Inability to steer by that fine thread usually results in the genre falling between two stools: the self-serving tract or the evasive testimonial.
Those versions can only be gainsaid by the accounts of other participants in the same dramas, personae not necessarily more capable of the detachment that helps build up the historical record, but whose accounts could serve the purpose of dispatching drivel to where it ought: the trash bin.
Former prime minister Dr Mahathir Mohamad‘s much-awaited memoirs, ‘A Doctor in the House’, reportedly went through 17 drafts before it was launched earlier this week, something like seven years and four months after his retirement.
The wait appeared to take as long as his premiership, which was 22 years and three-and-a-half months – too long a span, as even Mahathir admits, but the fault for that, typically, was not his.
The blame lay in Anwar Ibrahim‘s alleged sexual misdeeds which caused a storm whose swells Mahathir had to navigate safely before actually handing over to another successor.
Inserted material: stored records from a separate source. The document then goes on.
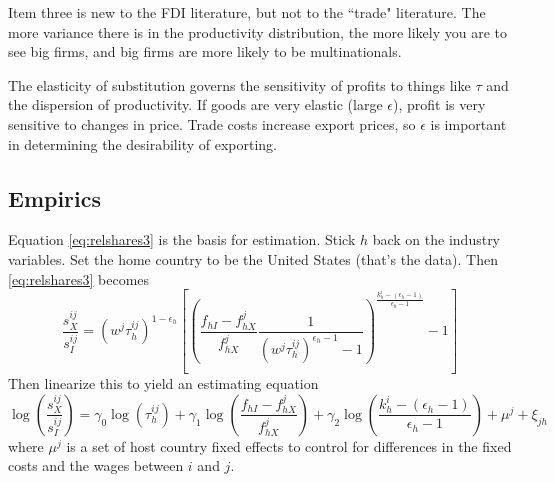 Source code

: \documentclass[11pt, pdftex]{article}
\begin{document}
Item three is new to the FDI literature, but not to the ``trade" literature.  The more variance there is in the productivity distribution, the more likely you are to see big firms, and big firms are more likely to be multinationals.

The elasticity of substitution governs the sensitivity of profits to things like $\tau$ and the dispersion of productivity.  If goods are very elastic (large $\epsilon$), profit is very sensitive to changes in price.  Trade costs increase export prices, so $\epsilon$ is important in determining the desirability of exporting.

\subsection*{Empirics}
Equation \ref{eq:relshares3} is the basis for estimation.  Stick $h$ back on the industry variables.  Set the home country to be the United States (that's the data).  Then \eqref{eq:relshares3} becomes
\begin{equation}\label{eq:relshares3}
    \frac{s_X^{ij}}{s_I^{ij}}=(w^j\tau_{h}^{ij})^{1-\epsilon_h} \left[ \left(\frac{f_{hI}-f_{hX}^j}{f_{hX}^j} \frac{1}{(w^j\tau_h^{ij})^{\epsilon_h-1}-1}\right)^{\frac{k_h^i-(\epsilon_h-1)}{\epsilon_h-1}}-1 \right]
\end{equation}
Then linearize this to yield an estimating equation
\begin{equation}\label{eq:relshares3}
   \log\left( \frac{s_X^{ij}}{s_I^{ij}}\right)=\gamma_0\log(\tau_{h}^{ij}) + \gamma_1 \log \left( \frac{f_{hI}-f_{hX}^j}{f_{hX}^j}\right) + \gamma_2 \log\left(\frac{k_h^i-(\epsilon_h-1)}{\epsilon_h-1}\right) + \mu^j+\xi_{jh}
\end{equation}
where $\mu^j$ is a set of host country fixed effects to control for  differences in the fixed costs and the wages between $i$ and $j$.
\end{document}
As ever, with Mahathir, the fault is with the others.
A season of memoir-publication
Both were about to come out with their memoirs but held back to allow their former boss to bat first in Malaysia’s hitherto unprecedented season of memoir-publication. Musa and Daim are expected to rewrite parts of their books in response to Mahathir’s patently self-serving account of affrays in which Musa and Daim were part.
Daim’s account would be the more eagerly awaited as Mahathir has implied he had to be jettisoned because of the miasma of corruption that clung to the former economic czar. Mahathir also says in his memoirs that Daim was covertly against the capital controls he introduced in 1998 in the face of the currency and stock market crisis that laid siege to East Asian economies.
Certainly, Daim would have something to say about all this. It has been bruited about on the grapevine that he felt he did a lot for Mahathir and that the latter was ungrateful for what Daim did to rescue the economy twice, in the recession of 1985-87 and the crisis of 1997-98.
In retrospect, a career such as Daim’s – covertly powerful, beneficent and sinister in equal parts – could only have been possible under an authoritarian leader like Mahathir. Their alliance was a potent one of convenience. Both were men of high and scheming intelligence. Both had their share of arrogance, greed and ambition; both wore it with one another the way two temporarily allied conspirators could, probably sublimating the inherent tensions in a stream of acerbic commentary on the menagerie of knaves and inferiors around them.
Musa to return salvo?
With Musa, Mahathir’s relation would have been different. He was a genuine democrat where Mahathir was an authoritarian to the manner born.
Mahathir claims he told home minister Musa that he did not want the ISA to be used during his term of office.Well, Mahathir has been on record as saying many things, such as that Musa, Ghafar Baba and Anwar would succeed him when he left the office of PM.
In the event, only his fourth deputy, Abdullah Ahmad Badawi, succeeded to the office – and Mahathir promptly helped yank him off the stage; so much for the assurances of Mahathir.
Musa used to say that after his exit from active politics, whenever he met Mahathir on a social basis, his former boss would banter with him, reminding him, only half in jest, of how Musa had stabbed him in the back.
From Musa’s forthcoming memoirs, presumably, we can get to know what he felt about Mahathir’s barb and its justification or lack thereof. His account, like Daim’s, is bound to be grist for the chattering classes.
‘May you live in interesting times’ goes the Chinese saying that has particular resonance for Malaysian politics.
In fact, there’s doubt about its Chinese provenance, like the doubt Mahathir conjures about his ancestry, because the saying appears naturally crafted for the byzantine ways of Malaysian politics.
The upcoming memoirs of Daim and Musa should help us around the twists and turns. But there’s no certainty that Mahathir would not, subsequently, add another round of convolution to the whole morass.